## Action item
The answer must be a single number: how many lines in the entries below contain the word "version".

## Extracted information
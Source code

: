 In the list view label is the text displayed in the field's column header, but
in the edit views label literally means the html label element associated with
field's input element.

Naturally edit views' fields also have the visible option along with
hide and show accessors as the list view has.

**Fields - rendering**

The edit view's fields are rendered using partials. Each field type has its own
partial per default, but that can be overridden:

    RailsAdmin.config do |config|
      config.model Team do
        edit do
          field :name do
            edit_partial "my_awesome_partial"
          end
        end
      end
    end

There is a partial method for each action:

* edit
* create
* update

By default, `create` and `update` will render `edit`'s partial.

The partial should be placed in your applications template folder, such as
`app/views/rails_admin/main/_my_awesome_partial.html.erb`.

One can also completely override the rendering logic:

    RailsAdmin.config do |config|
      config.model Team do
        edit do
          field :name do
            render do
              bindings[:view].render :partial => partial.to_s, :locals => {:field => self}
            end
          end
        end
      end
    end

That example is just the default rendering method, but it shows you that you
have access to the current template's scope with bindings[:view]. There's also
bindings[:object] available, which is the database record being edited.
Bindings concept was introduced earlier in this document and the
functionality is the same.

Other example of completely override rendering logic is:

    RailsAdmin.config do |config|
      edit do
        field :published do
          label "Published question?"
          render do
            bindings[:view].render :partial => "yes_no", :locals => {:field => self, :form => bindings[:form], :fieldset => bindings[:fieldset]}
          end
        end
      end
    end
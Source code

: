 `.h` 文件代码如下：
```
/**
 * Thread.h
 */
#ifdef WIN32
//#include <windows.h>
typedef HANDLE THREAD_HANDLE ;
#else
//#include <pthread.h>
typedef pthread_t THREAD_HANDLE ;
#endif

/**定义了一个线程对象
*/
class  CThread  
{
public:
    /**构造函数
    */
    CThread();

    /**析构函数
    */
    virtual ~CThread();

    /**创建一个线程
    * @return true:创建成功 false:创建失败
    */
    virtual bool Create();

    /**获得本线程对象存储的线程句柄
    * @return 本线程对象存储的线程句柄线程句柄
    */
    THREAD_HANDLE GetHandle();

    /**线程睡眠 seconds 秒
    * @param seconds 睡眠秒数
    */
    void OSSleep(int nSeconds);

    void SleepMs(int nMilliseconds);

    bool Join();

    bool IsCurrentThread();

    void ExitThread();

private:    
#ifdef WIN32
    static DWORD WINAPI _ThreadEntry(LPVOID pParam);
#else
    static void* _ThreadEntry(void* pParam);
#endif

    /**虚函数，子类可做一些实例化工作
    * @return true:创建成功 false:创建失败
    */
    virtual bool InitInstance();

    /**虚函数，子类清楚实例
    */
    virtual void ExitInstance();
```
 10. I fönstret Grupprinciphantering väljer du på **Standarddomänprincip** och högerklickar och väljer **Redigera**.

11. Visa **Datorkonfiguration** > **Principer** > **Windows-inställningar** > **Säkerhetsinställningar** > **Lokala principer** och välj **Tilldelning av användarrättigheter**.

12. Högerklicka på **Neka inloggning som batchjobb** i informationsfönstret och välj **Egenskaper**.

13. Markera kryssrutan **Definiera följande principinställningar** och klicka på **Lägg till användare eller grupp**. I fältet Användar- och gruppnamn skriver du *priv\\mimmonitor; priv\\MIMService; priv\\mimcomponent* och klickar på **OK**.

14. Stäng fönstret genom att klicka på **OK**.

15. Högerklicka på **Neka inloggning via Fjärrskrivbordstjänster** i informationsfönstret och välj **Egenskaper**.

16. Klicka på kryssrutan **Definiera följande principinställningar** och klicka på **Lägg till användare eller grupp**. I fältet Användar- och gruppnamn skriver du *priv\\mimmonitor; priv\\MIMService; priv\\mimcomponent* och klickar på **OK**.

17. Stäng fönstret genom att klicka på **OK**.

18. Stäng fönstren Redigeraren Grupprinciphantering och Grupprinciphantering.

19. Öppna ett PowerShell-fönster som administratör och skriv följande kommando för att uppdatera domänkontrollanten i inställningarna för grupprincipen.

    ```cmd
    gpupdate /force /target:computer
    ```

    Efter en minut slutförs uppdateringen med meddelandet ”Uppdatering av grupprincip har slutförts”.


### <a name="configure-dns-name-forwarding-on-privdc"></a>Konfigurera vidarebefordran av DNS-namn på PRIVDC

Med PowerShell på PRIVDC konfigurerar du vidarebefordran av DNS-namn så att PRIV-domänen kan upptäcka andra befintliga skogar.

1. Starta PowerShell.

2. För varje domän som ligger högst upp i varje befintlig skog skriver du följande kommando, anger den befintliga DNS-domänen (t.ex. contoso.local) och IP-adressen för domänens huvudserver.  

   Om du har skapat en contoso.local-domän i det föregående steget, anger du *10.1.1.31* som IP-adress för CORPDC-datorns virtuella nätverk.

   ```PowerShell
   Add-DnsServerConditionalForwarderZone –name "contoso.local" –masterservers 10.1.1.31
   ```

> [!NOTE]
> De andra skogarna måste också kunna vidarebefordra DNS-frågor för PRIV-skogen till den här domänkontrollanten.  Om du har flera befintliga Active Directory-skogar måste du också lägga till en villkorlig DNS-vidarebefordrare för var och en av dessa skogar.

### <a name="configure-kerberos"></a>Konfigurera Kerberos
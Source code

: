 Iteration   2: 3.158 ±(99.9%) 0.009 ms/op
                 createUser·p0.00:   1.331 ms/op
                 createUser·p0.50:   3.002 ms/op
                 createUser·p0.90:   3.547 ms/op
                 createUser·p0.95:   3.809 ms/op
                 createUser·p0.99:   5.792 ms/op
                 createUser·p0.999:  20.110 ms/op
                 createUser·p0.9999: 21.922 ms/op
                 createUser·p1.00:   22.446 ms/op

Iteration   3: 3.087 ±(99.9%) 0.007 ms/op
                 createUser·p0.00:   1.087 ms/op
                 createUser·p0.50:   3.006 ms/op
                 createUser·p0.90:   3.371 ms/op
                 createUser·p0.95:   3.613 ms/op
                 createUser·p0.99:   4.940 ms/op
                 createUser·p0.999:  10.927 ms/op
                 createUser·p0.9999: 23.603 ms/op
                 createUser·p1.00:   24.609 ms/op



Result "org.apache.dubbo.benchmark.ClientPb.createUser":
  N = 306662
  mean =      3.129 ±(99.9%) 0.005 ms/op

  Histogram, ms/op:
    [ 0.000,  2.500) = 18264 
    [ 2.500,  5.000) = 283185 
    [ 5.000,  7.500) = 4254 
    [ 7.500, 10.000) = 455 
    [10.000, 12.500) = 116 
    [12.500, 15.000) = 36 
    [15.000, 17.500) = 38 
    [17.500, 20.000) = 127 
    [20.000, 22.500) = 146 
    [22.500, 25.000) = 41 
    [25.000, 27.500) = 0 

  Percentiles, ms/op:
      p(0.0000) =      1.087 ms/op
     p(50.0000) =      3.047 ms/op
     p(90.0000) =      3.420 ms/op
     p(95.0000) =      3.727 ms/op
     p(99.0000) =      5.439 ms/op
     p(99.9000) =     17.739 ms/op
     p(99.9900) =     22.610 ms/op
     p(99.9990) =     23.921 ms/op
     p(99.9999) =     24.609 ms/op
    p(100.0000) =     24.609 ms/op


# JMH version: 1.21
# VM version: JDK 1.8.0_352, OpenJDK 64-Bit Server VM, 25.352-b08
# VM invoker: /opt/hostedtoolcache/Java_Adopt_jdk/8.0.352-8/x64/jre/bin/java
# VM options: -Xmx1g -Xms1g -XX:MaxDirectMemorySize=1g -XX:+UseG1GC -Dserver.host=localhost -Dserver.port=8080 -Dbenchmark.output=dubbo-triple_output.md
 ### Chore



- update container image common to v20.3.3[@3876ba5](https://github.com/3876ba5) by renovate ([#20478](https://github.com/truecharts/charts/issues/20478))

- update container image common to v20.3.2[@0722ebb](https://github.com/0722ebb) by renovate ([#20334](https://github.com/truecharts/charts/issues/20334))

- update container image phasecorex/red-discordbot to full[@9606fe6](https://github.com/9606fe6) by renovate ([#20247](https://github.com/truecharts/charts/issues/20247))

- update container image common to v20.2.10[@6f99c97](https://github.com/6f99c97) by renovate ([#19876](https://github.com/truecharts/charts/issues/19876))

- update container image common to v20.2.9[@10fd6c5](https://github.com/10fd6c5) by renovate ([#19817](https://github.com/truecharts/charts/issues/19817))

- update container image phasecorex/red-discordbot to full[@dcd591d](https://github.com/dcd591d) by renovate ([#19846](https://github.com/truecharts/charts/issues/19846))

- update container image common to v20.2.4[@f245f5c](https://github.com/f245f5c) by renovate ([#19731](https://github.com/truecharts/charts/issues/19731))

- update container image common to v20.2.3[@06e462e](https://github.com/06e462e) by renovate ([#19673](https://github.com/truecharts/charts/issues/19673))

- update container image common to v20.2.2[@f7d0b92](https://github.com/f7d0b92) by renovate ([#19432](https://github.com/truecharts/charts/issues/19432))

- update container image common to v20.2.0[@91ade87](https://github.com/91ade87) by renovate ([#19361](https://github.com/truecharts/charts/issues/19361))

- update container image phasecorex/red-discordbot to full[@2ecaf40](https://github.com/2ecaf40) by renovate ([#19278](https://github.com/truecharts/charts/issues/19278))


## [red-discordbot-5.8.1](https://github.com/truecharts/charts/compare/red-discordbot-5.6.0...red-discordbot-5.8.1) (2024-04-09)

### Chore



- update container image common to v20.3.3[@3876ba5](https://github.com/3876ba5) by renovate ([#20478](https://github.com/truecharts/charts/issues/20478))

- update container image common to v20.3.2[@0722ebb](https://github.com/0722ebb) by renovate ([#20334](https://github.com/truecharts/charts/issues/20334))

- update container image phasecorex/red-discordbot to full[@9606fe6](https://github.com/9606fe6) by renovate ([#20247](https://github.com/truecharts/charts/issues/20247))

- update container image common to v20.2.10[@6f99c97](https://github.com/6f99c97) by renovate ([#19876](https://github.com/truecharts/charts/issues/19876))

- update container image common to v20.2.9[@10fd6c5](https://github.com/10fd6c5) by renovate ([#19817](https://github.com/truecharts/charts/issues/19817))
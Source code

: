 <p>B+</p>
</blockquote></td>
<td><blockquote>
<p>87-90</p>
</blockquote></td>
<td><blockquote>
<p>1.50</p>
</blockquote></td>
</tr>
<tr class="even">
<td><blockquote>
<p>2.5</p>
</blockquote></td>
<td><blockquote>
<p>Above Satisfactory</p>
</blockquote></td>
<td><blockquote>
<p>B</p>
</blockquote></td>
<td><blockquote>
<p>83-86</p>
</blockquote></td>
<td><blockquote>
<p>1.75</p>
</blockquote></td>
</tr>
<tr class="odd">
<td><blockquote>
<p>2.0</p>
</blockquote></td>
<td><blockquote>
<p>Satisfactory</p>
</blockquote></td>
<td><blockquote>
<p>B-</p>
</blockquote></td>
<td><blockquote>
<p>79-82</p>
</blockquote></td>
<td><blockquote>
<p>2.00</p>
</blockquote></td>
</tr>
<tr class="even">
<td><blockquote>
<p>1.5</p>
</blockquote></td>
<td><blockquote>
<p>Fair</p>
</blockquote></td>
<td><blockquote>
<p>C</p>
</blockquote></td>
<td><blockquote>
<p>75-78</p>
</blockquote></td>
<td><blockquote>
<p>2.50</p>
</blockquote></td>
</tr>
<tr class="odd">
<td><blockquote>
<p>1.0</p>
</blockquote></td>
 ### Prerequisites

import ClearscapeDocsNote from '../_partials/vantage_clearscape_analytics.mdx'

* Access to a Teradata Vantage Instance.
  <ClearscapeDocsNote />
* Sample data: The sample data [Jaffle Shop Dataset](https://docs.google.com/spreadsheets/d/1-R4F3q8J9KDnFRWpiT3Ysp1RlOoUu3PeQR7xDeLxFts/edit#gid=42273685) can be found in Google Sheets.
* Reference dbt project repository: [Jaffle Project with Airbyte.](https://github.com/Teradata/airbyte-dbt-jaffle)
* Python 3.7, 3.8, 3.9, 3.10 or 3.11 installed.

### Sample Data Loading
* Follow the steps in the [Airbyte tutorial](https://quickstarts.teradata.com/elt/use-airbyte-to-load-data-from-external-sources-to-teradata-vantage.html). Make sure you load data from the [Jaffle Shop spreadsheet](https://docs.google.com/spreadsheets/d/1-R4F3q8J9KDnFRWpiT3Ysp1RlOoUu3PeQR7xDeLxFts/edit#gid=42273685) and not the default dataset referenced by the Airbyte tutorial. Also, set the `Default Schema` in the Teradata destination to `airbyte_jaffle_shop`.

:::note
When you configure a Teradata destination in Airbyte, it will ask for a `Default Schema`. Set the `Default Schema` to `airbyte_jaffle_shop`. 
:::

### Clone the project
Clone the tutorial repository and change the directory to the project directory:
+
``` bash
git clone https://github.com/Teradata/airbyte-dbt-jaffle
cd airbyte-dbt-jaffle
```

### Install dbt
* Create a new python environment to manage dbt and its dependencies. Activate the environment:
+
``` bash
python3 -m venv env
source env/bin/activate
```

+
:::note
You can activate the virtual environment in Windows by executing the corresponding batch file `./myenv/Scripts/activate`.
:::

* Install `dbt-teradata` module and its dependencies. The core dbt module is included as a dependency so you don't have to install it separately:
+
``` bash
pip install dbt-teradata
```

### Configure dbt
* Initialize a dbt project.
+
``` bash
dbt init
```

## Solution
2